(Saved entries)
+++
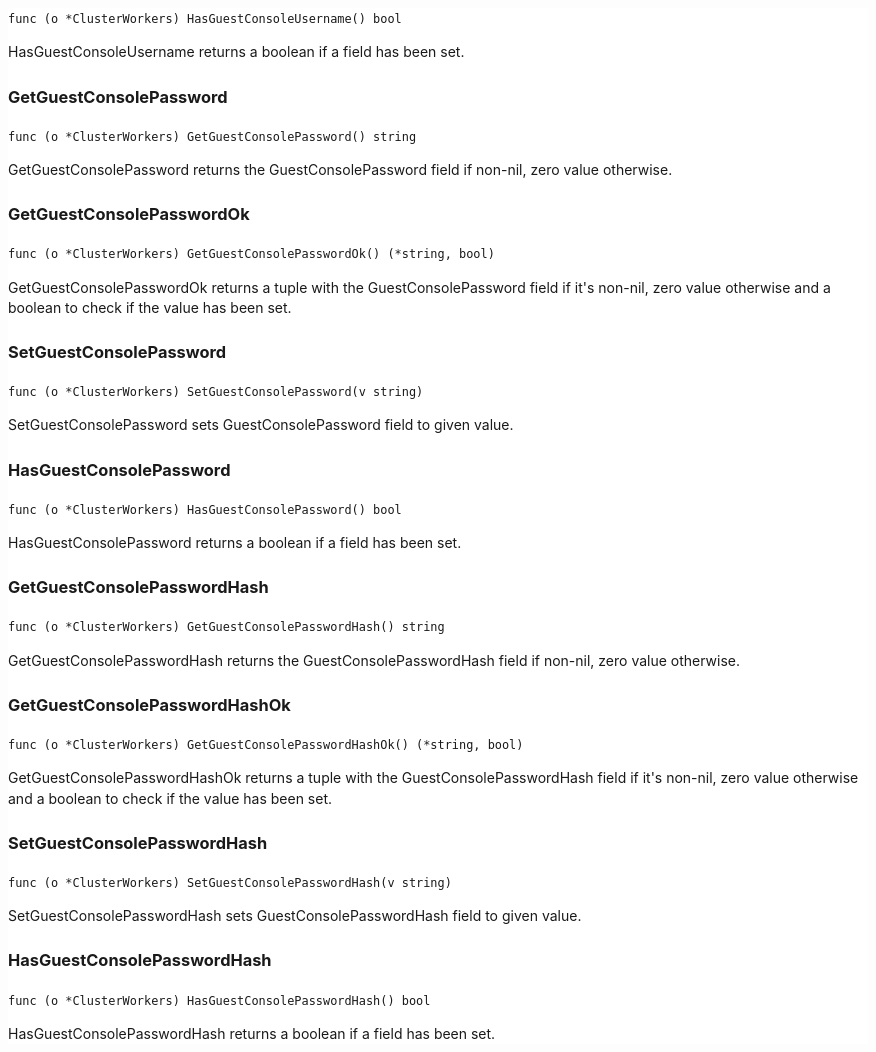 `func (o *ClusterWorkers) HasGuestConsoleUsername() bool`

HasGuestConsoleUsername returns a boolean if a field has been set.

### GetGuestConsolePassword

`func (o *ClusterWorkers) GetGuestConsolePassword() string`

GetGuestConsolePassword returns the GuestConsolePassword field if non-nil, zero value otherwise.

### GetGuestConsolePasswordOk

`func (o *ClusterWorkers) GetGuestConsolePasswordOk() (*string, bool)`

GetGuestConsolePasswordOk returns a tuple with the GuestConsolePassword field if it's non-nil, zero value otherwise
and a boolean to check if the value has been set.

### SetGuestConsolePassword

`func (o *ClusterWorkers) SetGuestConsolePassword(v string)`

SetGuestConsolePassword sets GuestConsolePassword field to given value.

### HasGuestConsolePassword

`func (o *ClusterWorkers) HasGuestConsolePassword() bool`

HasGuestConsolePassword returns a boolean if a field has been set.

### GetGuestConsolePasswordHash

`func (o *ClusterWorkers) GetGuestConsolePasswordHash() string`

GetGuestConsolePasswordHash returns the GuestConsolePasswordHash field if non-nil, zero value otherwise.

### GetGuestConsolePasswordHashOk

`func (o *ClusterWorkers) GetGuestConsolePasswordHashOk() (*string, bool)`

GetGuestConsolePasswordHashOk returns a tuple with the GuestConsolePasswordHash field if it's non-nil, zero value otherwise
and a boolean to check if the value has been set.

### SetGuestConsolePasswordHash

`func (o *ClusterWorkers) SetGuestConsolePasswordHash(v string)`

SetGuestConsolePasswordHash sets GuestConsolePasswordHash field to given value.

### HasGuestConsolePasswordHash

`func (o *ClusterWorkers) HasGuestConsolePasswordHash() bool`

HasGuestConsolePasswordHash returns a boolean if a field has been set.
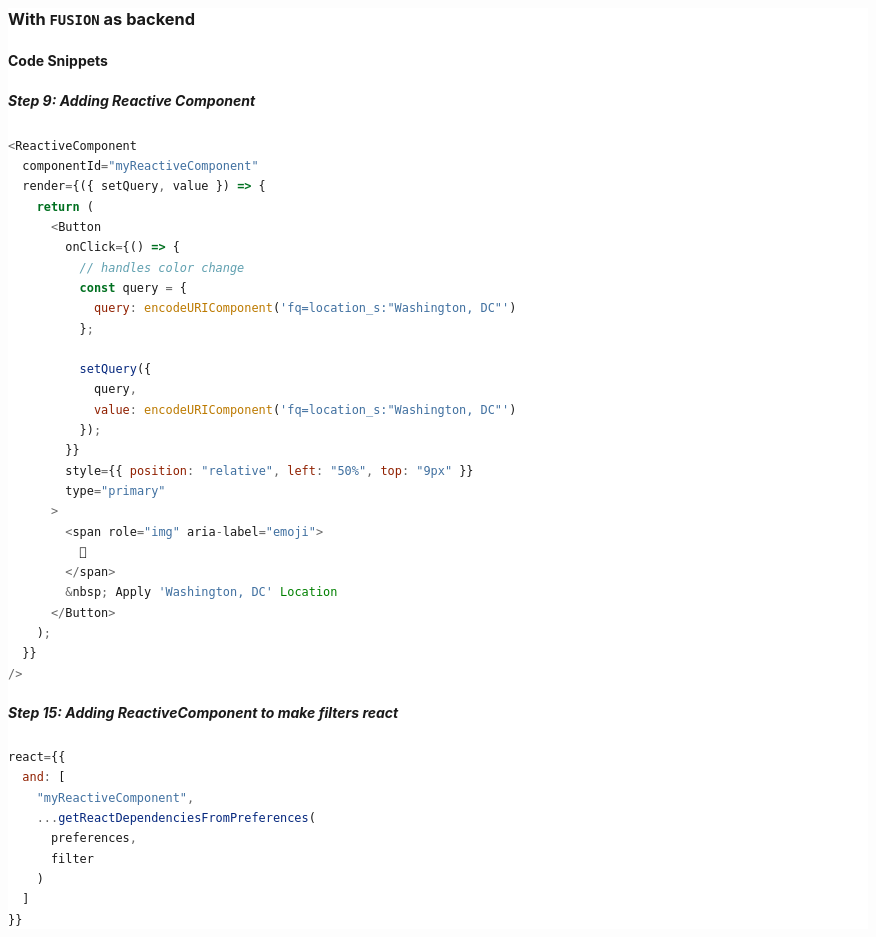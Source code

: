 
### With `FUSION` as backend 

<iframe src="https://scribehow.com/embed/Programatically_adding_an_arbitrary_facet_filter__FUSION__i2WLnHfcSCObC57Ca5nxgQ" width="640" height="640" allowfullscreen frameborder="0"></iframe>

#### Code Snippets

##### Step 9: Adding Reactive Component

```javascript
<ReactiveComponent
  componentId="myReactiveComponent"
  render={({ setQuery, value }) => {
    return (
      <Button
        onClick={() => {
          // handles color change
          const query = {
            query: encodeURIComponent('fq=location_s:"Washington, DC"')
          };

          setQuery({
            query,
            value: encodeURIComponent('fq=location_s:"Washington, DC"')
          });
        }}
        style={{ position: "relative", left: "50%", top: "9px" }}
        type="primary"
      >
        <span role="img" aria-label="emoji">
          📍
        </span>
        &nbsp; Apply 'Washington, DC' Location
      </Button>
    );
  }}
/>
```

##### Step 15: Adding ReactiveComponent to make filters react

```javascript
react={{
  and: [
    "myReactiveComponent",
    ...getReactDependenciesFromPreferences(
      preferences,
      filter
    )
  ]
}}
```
+++
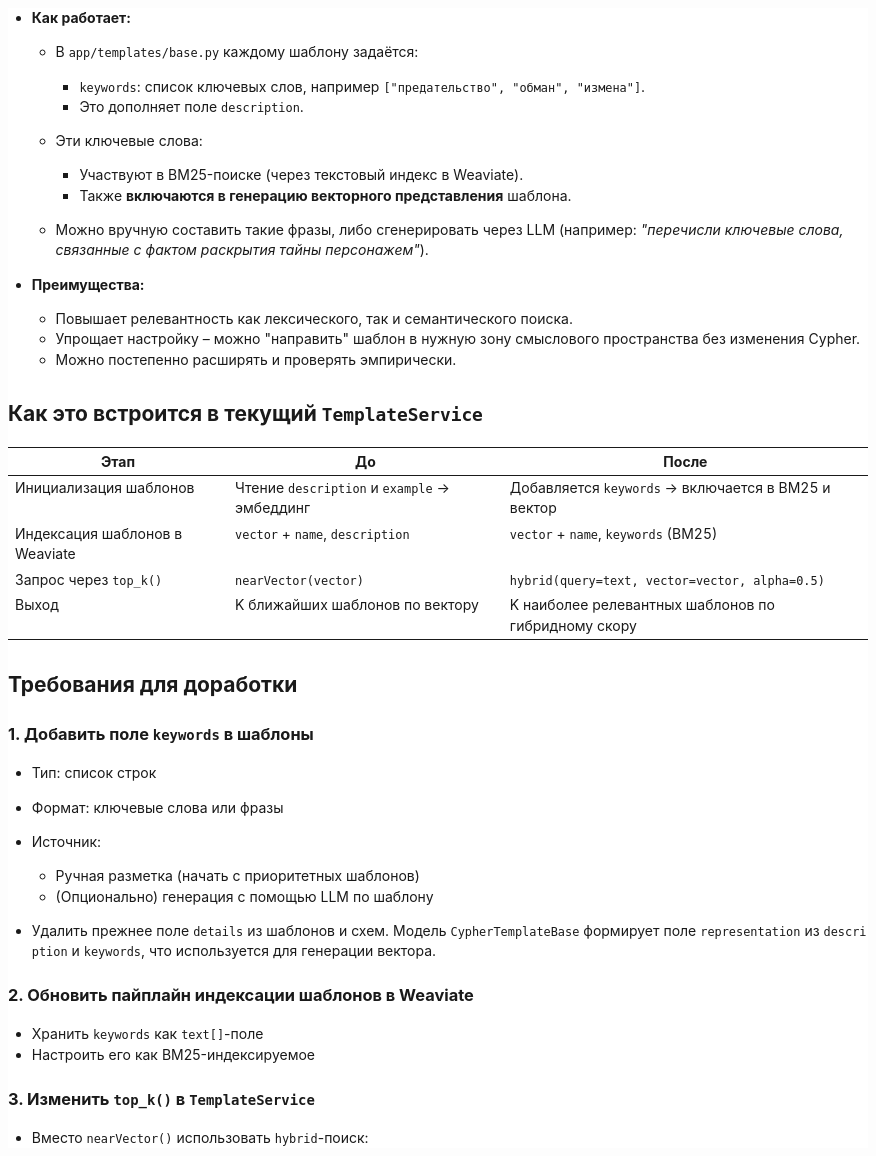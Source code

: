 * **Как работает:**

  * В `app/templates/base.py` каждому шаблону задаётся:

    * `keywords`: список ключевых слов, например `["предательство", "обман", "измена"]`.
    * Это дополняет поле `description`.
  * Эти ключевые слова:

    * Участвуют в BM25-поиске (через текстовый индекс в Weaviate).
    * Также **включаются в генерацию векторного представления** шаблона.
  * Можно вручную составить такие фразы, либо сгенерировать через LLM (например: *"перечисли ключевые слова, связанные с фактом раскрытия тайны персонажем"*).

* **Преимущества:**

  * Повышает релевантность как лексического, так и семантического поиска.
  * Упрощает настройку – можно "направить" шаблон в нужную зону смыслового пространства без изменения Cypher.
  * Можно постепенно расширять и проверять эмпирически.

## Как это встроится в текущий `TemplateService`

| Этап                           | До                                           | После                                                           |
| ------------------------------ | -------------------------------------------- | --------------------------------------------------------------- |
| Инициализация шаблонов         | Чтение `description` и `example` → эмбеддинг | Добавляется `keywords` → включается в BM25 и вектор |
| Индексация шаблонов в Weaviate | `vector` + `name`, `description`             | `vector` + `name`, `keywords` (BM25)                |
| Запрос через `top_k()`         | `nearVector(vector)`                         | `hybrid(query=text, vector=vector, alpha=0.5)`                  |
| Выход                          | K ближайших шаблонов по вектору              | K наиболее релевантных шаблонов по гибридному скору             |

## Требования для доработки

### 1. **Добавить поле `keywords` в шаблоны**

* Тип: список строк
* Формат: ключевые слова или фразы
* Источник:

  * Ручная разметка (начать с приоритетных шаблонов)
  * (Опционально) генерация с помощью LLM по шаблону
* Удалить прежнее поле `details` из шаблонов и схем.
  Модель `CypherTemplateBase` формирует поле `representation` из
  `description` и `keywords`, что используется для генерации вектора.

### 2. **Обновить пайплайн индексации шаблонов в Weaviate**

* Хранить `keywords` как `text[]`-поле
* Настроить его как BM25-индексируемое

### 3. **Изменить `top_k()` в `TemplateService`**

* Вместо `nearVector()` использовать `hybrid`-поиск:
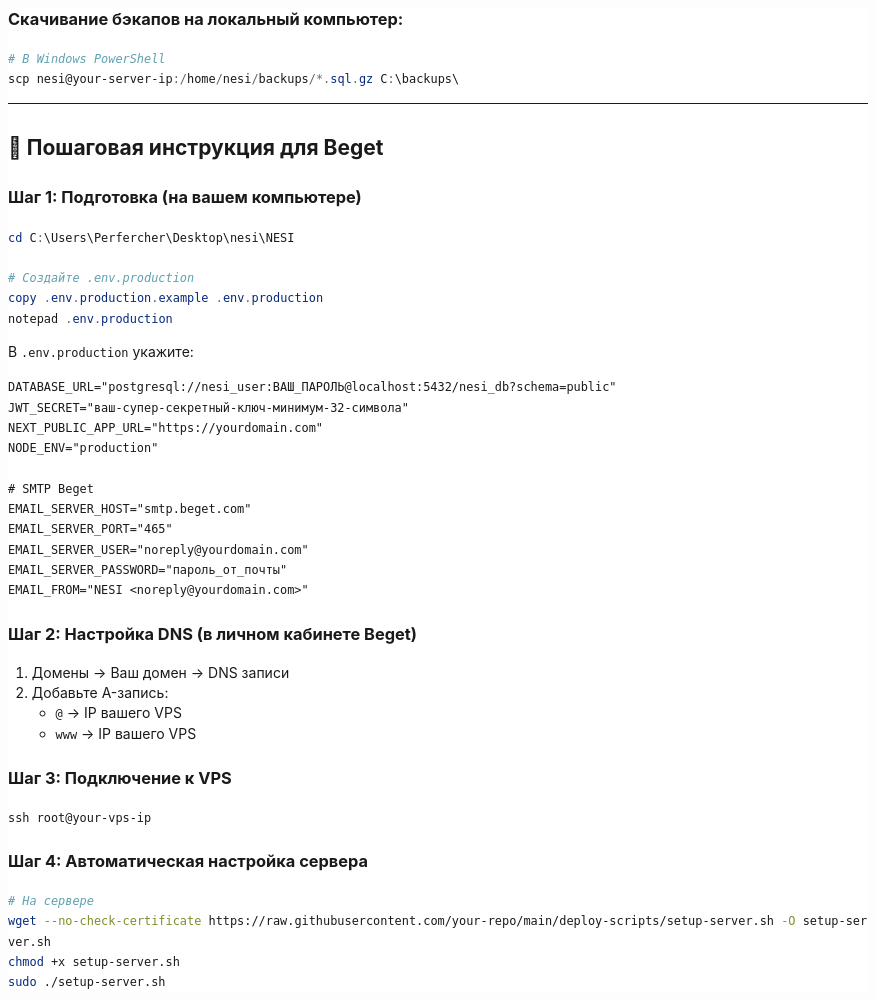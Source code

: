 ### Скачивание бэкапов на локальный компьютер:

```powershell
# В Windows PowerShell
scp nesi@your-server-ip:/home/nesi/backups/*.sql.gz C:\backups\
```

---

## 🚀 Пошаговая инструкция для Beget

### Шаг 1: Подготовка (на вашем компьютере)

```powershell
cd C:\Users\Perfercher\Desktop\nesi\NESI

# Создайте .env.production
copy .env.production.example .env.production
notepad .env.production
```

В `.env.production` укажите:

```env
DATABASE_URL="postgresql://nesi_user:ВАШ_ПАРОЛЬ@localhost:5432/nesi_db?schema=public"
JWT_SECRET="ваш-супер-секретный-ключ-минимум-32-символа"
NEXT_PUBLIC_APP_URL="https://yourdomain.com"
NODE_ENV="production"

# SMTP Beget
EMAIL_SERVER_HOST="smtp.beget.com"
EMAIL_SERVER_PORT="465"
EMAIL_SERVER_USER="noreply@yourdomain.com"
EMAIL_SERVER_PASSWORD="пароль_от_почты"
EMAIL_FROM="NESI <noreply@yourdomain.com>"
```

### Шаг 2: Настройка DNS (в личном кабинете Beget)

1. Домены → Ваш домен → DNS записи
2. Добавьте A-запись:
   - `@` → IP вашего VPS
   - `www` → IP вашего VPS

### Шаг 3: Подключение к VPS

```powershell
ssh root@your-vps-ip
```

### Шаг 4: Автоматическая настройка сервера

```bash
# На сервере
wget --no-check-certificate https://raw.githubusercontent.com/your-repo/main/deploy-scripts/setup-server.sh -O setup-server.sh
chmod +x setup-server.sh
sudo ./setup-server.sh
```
+++
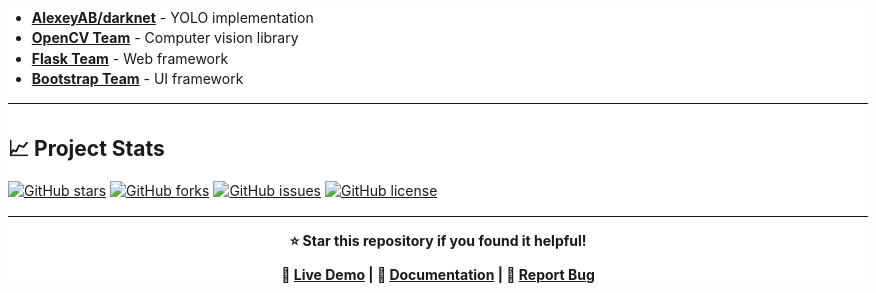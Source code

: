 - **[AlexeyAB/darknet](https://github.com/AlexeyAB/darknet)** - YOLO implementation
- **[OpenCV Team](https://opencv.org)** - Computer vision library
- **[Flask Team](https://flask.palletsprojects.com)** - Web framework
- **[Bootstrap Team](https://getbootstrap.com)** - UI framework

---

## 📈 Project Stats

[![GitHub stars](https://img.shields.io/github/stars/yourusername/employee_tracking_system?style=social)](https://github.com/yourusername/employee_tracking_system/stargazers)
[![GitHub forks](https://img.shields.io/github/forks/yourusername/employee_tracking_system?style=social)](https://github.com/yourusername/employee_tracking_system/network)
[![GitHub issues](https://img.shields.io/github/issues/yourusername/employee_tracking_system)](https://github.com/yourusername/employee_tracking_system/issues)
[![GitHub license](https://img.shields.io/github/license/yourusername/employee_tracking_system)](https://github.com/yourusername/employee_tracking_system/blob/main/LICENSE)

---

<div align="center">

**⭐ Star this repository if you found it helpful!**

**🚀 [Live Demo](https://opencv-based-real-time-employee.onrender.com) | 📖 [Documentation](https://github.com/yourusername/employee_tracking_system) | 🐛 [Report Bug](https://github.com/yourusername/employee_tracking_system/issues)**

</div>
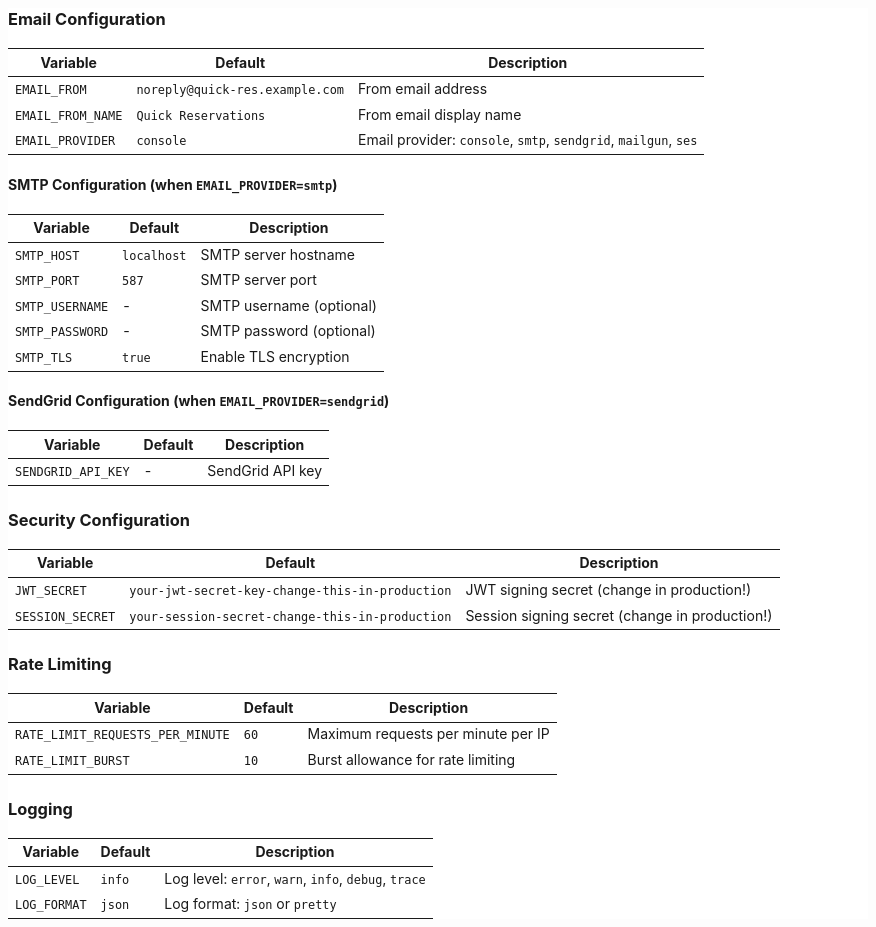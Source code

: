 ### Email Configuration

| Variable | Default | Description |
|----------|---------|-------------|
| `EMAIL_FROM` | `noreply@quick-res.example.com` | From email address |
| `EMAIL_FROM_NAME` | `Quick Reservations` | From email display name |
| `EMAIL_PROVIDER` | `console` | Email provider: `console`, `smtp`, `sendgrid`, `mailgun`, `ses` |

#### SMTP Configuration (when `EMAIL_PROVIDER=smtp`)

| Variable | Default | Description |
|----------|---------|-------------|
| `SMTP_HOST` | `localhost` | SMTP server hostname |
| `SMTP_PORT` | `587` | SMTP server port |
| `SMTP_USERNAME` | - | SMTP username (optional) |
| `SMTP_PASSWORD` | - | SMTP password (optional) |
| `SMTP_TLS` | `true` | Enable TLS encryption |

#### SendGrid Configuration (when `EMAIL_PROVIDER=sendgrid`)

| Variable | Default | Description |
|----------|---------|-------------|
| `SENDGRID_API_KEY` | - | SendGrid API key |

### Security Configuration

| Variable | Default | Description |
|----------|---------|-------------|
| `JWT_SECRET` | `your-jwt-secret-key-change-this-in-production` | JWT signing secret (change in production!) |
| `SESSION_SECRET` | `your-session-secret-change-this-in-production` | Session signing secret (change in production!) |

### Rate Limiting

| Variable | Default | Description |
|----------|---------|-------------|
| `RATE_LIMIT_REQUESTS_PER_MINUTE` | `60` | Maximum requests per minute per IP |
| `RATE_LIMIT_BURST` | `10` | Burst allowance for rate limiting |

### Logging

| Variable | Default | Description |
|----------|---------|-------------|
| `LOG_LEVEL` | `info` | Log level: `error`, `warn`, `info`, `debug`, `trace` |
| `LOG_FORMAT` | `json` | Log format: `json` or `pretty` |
+++
PROBLEM REQUIREMENTS
For the word "SetGuestConsolePasswordHash", go through the records and show each line that carries it.

WRITTEN RESPONSE
### SetGuestConsolePasswordHash
`func (o *ClusterWorkers) SetGuestConsolePasswordHash(v string)`
SetGuestConsolePasswordHash sets GuestConsolePasswordHash field to given value.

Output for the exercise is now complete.